Le charme de ce récit de voyage tient dans cette ligne apolitique et humaniste. À la différence de la plupart des témoignages concernant l’URSS, il ne s’agit pas ici d’énoncer des idées, de prendre parti, de dénoncer ou de faire de la propagande. On perçoit sous la plume de l’écrivain américain et dans les photographies de son ami hongrois une authentique tentative de saisir le réel et de restituer une expérience subjective. Beaucoup de descriptions, d’observations prosaïques, beaucoup de portraits animés des personnes qu’ils rencontrent, dont ils sont les hôtes. On a le sentiment émouvant de revivre une époque révolue, de toucher une vérité que les livres d’histoire ignorent bien souvent.

Joliment édité et mis en page, ce Journal russe offre un exemple d’intelligence et de simplicité, sans prétention ni langue de bois.

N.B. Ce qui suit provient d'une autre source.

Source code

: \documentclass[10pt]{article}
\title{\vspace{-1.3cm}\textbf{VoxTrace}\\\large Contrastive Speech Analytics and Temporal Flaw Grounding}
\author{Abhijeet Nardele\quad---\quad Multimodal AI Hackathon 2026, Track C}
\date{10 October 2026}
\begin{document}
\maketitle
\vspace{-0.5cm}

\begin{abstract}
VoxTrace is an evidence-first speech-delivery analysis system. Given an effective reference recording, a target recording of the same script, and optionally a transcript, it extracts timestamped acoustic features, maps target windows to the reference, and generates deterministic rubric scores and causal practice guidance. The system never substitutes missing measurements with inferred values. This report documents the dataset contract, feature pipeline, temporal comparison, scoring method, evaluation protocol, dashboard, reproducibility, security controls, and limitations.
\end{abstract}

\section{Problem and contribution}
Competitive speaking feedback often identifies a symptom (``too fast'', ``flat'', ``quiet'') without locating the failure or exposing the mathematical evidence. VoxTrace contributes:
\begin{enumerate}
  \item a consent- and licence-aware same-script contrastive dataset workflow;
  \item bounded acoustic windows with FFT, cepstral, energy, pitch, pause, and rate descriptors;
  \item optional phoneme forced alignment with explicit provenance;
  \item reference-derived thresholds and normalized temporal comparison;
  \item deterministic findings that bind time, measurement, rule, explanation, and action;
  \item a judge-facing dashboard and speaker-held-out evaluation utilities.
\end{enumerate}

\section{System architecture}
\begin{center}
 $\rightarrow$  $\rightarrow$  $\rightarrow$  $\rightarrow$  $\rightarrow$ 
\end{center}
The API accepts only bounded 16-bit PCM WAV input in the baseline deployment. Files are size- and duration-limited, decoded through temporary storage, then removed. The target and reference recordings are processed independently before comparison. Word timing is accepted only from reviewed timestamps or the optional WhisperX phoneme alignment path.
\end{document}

Avec humour parfois, sympathie et curiosité toujours, Steinbeck et Capa racontent Moscou à l’heure de son 800e anniversaire, l’Ukraine en pleine reconstruction (l’auteur insiste, à juste titre, sur le fait que ce pays, comme nombre d’endroits en URSS, notamment Stalingrad, autre étape de leur voyage, ont été complètement détruits par les troupes allemandes), la Géorgie, terre d’abondance et de gaieté… Ils embrassent aussi bien le monde des fermes collectives que les institutions soviétiques, le personnel des ambassades étrangères que les us et coutumes de ces Russes si fantasmés par les Américains de l’époque.

C’est un peuple au visage divers qui jaillit de ces pages, plus qu’un État (même si celui-ci est évidemment omniprésent, surtout dans les grandes villes, à travers les musées et le culte de la personnalité de Staline). Steinbeck et Capa ont ainsi rempli la mission qu’ils s’étaient fixée, et, ce faisant, ont légué à la postérité un monument universel à la gloire de l’humanité.